Il “sistema-Dublino” vigente in Europa stabilisce che le persone rifugiate debbano fare richiesta d’asilo nel Paese di prima accoglienza. Questo significa che tutte quelle persone — e sono la maggioranza — che arrivano in Italia, in Grecia e in Spagna (i Paesi che si affacciano sul Mediterraneo) non possono continuare il viaggio nei Paesi più a nord dove vorrebbero presentare la loro richiesta di asilo, e questo fa sì che in questi luoghi di prima accoglienza si creino anche situazioni da “lager” disumane. A causa proprio di questo sistema suor Juliana è finita nei titoli dei media. La sua colpa è quella di aver concesso il diritto d’asilo in chiesa a persone che avevano l’obbligo di lasciare il Paese dopo avere raggiunto l’Italia come Paese di prima accoglienza per proseguire poi per la Germania. Suor Juliana racconta: «Alcuni anni fa, la comunità aveva deciso di concedere il diritto di asilo in chiesa per principio: la comunità l’aveva già fatto in diverse altre occasioni. Per avere diritto all’asilo in chiesa — prosegue — si deve presentare una domanda che viene accuratamente esaminata, e il diritto d’asilo viene concesso solo in casi di vera necessità. Nel caso del processo giudiziario di cui si è parlato, si trattava di due donne nigeriane che erano diventate vittime della prostituzione forzata dopo aver subito già nella loro infanzia abusi sessuali. L’espatrio in Italia — spiega ancora suor Juliane, facendo l’esempio di un’altra donna — avrebbe significato sicuramente il ritorno nel giro della prostituzione. Quella donna era gravemente traumatizzata e aveva bisogno di un luogo per riposarsi un attimo, lontana dalla paura di tornare alla prostituzione e alla violenza». Nel 2021 suor Juliana è stata condannata, nel 2022 assolta in appello.

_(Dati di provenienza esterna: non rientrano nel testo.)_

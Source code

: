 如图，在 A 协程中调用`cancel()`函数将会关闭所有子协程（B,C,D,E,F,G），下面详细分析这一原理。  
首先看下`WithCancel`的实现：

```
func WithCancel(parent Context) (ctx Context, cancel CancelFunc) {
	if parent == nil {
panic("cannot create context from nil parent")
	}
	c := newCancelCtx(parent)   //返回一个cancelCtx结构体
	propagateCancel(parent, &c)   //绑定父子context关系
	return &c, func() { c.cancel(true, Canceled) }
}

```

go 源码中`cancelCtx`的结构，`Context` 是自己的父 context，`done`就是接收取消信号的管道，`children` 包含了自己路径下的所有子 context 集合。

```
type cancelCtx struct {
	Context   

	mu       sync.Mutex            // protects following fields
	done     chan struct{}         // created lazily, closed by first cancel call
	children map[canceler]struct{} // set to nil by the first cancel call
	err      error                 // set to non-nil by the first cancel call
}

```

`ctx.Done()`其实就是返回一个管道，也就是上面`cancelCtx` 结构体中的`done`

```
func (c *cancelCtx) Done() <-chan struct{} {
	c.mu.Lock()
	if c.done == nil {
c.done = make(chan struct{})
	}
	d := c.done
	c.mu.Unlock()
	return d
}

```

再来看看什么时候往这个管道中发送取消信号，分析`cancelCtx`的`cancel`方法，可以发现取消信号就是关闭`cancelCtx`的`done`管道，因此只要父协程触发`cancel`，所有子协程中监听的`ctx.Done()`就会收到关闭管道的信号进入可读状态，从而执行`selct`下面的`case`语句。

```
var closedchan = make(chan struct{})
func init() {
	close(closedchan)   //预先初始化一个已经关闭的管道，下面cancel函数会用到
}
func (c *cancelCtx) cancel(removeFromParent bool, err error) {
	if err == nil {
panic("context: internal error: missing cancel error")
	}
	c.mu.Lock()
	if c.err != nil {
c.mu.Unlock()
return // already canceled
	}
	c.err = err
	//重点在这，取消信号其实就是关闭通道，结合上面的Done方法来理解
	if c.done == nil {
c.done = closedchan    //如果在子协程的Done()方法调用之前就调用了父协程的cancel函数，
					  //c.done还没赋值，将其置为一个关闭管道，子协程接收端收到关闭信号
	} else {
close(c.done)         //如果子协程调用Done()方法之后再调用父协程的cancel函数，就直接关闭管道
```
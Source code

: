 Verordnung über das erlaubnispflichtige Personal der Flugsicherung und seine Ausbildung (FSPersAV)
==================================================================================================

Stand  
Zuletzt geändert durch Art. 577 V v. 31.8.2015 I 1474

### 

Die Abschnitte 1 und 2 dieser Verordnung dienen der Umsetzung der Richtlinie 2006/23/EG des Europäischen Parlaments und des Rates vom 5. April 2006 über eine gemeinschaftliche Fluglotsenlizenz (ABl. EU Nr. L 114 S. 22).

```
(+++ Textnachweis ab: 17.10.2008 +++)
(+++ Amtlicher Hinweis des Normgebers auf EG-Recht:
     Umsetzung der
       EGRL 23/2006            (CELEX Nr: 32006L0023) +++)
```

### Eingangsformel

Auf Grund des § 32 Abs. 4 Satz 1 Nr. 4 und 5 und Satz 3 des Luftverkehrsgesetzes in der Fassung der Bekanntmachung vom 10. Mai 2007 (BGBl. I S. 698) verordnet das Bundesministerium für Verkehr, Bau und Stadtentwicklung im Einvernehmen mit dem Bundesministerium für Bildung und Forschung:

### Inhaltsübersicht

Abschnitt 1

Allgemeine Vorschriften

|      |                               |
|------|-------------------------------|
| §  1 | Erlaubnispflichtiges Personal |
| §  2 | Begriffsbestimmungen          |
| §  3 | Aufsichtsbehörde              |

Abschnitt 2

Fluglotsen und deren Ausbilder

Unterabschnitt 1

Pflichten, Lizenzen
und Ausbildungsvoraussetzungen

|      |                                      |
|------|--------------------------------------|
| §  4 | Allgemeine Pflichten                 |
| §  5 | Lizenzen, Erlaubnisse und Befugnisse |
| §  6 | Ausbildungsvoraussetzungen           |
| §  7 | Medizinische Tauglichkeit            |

La forza di andare avanti e di prendersi a cuore ogni giorno il destino di persone traumatizzate, con storie incredibili, suor Juliana la prende dalla missione dell’ordine. «La cosa importante nella nostra spiritualità è il fatto che Dio si è fatto uomo, si è fatto piccolo. E siccome Dio si mostra vulnerabile e impotente, noi pure ci lasciamo toccare dalla realtà della vita degli uomini — aggiunge la francescana — e questo è il motore che mi spinge. Questo mi tocca, questo mi coinvolge».

È lo scambio di esperienze in seno alla squadra del centro d’accoglienza per richiedenti asilo che consente a suor Juliana di elaborare quello che ascolta e che vive. Senza tralasciare, ovviamente, la vita nel convento. «Mi sento sostenuta dalle mie consorelle — conclude — che sempre portano le preoccupazioni mie e quelle delle persone con loro nelle preghiere».